• **WORK INSTRUCTIONS**
I need the lines below from the one with "after bootstrapping." down to the one with "sophisticated." reproduced exactly, both ends included, and nothing else.

(SUPPLIED MATERIAL begins)

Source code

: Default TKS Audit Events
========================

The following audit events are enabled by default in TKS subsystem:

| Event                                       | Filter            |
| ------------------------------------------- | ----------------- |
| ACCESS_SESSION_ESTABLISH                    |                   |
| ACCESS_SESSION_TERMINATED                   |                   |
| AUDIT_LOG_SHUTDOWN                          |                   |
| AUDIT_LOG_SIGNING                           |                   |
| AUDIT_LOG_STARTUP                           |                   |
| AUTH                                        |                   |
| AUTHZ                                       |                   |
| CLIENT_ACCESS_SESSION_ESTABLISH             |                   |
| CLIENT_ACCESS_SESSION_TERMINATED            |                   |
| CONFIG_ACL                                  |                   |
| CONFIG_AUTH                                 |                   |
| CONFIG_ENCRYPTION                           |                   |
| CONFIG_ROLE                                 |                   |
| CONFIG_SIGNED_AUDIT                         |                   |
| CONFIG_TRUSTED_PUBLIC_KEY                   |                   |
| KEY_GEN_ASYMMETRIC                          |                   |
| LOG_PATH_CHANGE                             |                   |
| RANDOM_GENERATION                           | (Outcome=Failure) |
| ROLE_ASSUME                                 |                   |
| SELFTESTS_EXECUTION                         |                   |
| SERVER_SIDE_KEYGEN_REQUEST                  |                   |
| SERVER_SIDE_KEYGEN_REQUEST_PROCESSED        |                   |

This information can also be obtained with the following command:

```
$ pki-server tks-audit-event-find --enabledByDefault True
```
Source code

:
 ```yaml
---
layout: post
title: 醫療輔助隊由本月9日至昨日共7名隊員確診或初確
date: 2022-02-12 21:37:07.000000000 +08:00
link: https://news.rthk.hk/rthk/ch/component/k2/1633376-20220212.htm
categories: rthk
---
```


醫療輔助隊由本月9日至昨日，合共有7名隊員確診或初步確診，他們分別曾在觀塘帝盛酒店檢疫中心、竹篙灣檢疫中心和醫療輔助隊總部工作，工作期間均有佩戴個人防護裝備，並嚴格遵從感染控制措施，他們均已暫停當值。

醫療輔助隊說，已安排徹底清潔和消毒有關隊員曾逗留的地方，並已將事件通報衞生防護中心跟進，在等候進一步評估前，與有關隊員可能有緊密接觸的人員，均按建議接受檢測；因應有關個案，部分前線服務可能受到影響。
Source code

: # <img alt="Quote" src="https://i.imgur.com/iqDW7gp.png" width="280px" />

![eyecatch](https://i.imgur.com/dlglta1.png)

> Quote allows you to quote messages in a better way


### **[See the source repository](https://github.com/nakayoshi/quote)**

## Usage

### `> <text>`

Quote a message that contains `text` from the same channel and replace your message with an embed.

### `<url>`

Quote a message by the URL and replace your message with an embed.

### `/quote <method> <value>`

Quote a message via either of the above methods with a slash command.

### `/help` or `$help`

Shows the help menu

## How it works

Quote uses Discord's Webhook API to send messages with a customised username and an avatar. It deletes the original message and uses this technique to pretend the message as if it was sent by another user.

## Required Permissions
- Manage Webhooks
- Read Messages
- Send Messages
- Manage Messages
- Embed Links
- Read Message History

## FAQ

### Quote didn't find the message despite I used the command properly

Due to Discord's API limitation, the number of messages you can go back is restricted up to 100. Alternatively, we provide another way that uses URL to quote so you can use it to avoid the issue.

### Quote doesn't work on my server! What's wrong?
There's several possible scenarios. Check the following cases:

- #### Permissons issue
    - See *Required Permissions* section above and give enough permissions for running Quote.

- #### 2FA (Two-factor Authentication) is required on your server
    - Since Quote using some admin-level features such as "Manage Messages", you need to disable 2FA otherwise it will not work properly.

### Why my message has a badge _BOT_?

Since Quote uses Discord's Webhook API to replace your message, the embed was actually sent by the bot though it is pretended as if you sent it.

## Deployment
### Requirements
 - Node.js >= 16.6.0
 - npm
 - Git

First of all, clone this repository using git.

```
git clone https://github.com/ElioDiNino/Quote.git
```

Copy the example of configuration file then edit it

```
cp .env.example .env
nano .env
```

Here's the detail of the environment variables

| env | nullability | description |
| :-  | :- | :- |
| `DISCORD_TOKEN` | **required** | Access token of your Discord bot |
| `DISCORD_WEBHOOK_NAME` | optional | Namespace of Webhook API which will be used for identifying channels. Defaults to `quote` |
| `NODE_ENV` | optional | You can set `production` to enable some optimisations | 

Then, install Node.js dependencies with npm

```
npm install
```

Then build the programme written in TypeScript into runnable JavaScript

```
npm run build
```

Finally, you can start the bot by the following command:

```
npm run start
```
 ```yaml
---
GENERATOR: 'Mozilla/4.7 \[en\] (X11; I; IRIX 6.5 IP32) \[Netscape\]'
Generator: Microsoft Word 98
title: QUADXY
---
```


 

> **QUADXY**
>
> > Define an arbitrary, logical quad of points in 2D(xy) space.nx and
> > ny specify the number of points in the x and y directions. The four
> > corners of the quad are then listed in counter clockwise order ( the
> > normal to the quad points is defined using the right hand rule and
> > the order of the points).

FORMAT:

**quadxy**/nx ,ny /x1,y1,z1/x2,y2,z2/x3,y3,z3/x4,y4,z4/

(SUPPLIED MATERIAL ends)
(SUPPLIED MATERIAL begins)

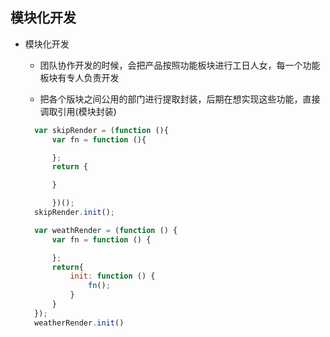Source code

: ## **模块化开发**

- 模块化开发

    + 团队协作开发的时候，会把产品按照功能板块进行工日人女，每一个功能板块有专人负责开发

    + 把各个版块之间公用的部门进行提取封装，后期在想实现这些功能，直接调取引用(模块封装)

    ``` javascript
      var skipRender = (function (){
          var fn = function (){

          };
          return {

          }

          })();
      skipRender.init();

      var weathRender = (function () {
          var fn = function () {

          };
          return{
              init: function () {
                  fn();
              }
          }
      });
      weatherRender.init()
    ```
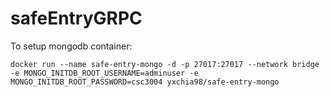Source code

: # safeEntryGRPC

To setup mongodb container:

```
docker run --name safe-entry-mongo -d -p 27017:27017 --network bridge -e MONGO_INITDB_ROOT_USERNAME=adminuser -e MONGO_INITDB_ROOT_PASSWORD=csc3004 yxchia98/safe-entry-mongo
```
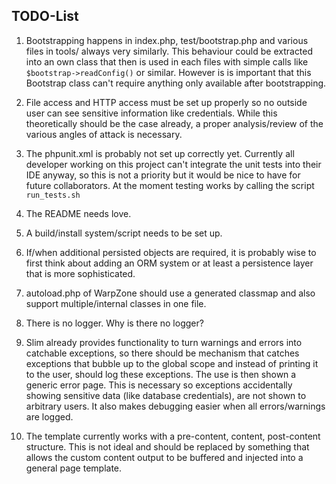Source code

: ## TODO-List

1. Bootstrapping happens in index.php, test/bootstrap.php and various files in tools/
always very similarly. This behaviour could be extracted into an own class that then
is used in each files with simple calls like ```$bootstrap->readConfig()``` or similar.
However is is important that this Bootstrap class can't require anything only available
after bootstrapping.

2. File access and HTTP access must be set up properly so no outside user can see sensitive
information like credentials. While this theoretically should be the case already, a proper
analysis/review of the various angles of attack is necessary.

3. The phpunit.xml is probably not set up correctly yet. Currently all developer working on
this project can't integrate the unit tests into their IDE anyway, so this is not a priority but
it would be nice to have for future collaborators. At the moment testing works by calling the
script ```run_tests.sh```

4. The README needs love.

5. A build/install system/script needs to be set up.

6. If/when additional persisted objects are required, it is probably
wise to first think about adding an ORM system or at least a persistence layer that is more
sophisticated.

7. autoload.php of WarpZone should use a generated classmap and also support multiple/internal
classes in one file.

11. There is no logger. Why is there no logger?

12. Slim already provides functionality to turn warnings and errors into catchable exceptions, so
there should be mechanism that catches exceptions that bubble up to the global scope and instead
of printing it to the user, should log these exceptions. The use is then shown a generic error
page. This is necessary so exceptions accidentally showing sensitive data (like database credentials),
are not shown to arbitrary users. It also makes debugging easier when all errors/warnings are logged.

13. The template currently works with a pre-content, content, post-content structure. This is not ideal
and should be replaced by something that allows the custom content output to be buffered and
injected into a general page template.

(SUPPLIED MATERIAL ends)

• **RESULT OF THE TASK**
after bootstrapping.

2. File access and HTTP access must be set up properly so no outside user can see sensitive
information like credentials. While this theoretically should be the case already, a proper
analysis/review of the various angles of attack is necessary.

3. The phpunit.xml is probably not set up correctly yet. Currently all developer working on
this project can't integrate the unit tests into their IDE anyway, so this is not a priority but
it would be nice to have for future collaborators. At the moment testing works by calling the
script ```run_tests.sh```

4. The README needs love.

5. A build/install system/script needs to be set up.

6. If/when additional persisted objects are required, it is probably
wise to first think about adding an ORM system or at least a persistence layer that is more
sophisticated.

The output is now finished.